WHAT IS EXPECTED.
In the entries below, find the line with "- **Operating System**: Windows 11/Server" and the line with "- **APIs**: RESTful"; give again those lines and every line between them, exactly.

TASK INPUTS.
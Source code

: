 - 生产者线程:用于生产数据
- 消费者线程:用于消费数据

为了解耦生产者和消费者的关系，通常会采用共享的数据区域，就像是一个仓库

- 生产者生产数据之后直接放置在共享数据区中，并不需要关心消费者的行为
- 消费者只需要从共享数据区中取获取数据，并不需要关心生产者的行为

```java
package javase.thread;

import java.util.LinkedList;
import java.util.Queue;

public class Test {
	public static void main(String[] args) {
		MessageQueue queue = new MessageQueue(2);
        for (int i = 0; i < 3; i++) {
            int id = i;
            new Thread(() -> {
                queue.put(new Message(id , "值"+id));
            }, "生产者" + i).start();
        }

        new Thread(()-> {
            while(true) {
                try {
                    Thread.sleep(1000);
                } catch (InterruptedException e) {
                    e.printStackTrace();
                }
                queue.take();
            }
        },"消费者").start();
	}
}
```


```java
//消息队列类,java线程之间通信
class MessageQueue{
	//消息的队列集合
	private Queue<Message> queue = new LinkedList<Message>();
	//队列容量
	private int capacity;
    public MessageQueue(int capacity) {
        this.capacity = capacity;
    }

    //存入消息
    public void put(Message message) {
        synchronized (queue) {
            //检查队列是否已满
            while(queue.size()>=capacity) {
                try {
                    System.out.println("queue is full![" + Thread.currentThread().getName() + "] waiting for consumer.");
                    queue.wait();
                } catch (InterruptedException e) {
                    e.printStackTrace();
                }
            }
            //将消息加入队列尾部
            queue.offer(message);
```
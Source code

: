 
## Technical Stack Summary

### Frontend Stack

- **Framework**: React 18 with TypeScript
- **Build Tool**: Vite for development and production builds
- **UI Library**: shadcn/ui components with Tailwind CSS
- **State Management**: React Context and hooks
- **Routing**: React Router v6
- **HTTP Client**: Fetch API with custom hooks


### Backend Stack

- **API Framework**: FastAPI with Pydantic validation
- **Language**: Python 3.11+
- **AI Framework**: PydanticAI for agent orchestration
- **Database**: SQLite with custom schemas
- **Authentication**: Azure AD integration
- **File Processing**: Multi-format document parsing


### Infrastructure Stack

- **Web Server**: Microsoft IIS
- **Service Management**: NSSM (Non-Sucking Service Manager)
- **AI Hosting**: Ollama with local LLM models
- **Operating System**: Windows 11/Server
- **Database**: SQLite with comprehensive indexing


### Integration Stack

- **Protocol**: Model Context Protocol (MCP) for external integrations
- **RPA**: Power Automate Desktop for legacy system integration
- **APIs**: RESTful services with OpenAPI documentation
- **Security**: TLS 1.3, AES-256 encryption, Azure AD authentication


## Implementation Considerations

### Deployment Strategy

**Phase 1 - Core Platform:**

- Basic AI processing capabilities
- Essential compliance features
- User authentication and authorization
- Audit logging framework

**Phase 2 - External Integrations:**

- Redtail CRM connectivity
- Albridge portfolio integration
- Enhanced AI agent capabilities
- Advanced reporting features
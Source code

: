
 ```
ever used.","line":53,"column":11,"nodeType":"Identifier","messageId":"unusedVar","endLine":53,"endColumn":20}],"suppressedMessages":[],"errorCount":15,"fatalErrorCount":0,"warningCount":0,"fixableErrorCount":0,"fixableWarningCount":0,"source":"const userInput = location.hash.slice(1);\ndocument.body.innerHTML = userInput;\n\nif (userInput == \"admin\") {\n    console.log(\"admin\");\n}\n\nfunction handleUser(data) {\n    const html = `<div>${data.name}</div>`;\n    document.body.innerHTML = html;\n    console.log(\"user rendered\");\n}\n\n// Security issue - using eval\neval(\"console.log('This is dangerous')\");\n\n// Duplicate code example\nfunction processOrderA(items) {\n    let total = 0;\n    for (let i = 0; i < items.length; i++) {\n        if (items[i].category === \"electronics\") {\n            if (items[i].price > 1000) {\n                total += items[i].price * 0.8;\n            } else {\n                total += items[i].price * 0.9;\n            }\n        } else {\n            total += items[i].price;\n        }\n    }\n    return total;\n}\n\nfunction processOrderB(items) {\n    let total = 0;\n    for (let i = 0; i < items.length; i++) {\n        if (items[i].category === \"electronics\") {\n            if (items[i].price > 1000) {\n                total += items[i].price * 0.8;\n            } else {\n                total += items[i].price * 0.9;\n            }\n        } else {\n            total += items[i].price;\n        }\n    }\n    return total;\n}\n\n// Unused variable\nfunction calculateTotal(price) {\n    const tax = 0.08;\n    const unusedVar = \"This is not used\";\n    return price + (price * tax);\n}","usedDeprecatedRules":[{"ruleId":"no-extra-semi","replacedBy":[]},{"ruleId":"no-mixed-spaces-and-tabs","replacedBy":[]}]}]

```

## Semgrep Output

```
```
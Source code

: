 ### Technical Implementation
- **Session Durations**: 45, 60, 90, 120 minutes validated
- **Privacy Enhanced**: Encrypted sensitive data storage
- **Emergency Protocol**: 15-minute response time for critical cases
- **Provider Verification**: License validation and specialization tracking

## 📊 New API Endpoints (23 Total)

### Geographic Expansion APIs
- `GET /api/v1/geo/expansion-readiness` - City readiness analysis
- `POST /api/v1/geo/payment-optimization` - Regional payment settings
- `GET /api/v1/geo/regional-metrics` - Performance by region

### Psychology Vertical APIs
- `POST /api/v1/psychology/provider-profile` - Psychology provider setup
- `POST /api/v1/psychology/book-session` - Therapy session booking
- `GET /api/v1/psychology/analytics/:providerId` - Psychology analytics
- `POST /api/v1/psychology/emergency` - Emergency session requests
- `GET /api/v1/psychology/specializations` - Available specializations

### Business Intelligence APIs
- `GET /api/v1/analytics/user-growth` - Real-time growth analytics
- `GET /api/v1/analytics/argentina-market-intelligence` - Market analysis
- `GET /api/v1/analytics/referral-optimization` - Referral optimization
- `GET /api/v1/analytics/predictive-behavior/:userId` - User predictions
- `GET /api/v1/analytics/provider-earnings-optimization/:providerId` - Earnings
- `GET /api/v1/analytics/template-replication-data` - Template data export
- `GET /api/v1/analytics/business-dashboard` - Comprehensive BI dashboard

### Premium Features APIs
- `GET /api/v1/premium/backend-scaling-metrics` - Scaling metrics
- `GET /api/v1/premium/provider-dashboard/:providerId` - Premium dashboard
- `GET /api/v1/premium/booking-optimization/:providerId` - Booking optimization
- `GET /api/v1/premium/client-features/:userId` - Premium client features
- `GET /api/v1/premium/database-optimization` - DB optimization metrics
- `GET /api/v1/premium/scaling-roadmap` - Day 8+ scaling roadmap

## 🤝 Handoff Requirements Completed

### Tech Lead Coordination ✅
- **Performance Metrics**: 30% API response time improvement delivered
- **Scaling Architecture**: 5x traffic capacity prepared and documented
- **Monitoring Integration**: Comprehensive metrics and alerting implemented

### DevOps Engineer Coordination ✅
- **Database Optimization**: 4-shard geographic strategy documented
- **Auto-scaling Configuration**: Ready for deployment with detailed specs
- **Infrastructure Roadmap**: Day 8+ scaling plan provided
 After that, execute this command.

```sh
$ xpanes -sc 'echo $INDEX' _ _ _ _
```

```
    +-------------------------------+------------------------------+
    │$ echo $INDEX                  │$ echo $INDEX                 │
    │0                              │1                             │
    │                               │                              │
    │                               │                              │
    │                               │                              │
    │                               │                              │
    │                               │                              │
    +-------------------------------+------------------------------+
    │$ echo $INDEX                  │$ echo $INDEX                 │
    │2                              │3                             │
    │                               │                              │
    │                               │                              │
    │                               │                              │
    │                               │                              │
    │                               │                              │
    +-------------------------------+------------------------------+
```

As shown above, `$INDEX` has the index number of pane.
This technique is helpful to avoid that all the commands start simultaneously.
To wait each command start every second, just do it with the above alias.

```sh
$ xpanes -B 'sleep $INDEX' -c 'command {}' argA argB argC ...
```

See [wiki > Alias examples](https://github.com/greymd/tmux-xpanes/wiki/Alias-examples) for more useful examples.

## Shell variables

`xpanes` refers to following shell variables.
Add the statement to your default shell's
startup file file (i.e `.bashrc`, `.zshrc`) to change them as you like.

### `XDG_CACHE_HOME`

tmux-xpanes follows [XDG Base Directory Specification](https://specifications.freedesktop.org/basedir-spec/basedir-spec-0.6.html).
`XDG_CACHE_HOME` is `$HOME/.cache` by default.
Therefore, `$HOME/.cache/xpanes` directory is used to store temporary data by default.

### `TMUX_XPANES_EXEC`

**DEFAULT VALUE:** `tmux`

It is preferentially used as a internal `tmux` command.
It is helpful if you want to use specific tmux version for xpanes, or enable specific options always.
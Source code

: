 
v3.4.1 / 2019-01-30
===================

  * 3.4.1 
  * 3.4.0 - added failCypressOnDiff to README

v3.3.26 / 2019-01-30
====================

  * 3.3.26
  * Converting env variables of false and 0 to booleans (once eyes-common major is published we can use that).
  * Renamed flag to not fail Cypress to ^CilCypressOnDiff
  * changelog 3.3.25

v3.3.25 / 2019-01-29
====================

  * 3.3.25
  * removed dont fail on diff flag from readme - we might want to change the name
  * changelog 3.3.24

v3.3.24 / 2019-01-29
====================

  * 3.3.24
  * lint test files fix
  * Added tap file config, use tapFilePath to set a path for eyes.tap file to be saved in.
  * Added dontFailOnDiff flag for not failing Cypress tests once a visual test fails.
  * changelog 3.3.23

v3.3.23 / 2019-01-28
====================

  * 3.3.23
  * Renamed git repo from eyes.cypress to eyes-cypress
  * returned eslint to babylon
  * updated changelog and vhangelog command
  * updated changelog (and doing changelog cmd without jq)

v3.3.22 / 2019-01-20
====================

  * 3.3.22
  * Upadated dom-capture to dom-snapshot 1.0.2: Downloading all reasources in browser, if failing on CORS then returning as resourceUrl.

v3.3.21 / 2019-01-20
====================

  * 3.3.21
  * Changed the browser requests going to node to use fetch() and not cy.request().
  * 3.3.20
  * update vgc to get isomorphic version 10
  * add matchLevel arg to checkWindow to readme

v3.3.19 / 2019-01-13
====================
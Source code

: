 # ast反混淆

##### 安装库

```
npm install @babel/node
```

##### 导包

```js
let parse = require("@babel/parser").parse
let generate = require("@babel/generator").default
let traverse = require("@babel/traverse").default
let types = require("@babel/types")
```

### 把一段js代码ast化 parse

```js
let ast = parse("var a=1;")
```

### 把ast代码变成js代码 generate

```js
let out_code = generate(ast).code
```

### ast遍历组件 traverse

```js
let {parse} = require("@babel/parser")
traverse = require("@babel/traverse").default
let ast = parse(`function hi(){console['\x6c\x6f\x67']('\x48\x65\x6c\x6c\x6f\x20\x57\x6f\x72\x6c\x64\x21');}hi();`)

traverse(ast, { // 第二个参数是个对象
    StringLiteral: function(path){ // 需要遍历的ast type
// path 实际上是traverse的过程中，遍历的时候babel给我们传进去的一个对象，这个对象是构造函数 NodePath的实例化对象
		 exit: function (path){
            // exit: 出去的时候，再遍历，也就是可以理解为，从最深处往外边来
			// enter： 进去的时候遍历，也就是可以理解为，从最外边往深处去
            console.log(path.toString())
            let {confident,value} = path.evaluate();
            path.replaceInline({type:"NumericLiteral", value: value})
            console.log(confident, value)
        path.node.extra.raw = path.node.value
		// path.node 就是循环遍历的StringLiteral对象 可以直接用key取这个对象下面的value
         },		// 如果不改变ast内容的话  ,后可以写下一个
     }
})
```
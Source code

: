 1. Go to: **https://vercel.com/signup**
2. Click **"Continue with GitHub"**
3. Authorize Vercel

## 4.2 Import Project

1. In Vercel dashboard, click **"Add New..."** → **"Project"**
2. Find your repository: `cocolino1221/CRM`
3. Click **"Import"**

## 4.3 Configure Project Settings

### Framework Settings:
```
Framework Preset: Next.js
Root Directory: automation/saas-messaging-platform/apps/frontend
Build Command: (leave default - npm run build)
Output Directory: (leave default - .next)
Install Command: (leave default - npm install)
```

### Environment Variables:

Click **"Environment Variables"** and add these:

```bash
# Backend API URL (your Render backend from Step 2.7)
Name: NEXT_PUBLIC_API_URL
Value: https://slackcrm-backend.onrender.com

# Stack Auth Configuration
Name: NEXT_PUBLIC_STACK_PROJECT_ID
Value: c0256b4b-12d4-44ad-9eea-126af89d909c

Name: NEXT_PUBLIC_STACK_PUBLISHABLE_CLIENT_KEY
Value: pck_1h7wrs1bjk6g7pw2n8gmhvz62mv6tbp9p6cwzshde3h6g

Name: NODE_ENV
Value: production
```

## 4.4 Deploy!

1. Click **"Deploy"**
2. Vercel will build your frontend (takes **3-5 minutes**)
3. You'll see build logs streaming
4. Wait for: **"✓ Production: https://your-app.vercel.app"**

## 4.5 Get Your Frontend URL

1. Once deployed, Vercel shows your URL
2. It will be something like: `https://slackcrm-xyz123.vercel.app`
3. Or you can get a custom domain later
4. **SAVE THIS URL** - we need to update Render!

SOLUTION TO THIS EXERCISE.
- **Operating System**: Windows 11/Server
- **Database**: SQLite with comprehensive indexing


### Integration Stack

- **Protocol**: Model Context Protocol (MCP) for external integrations
- **RPA**: Power Automate Desktop for legacy system integration
- **APIs**: RESTful services with OpenAPI documentation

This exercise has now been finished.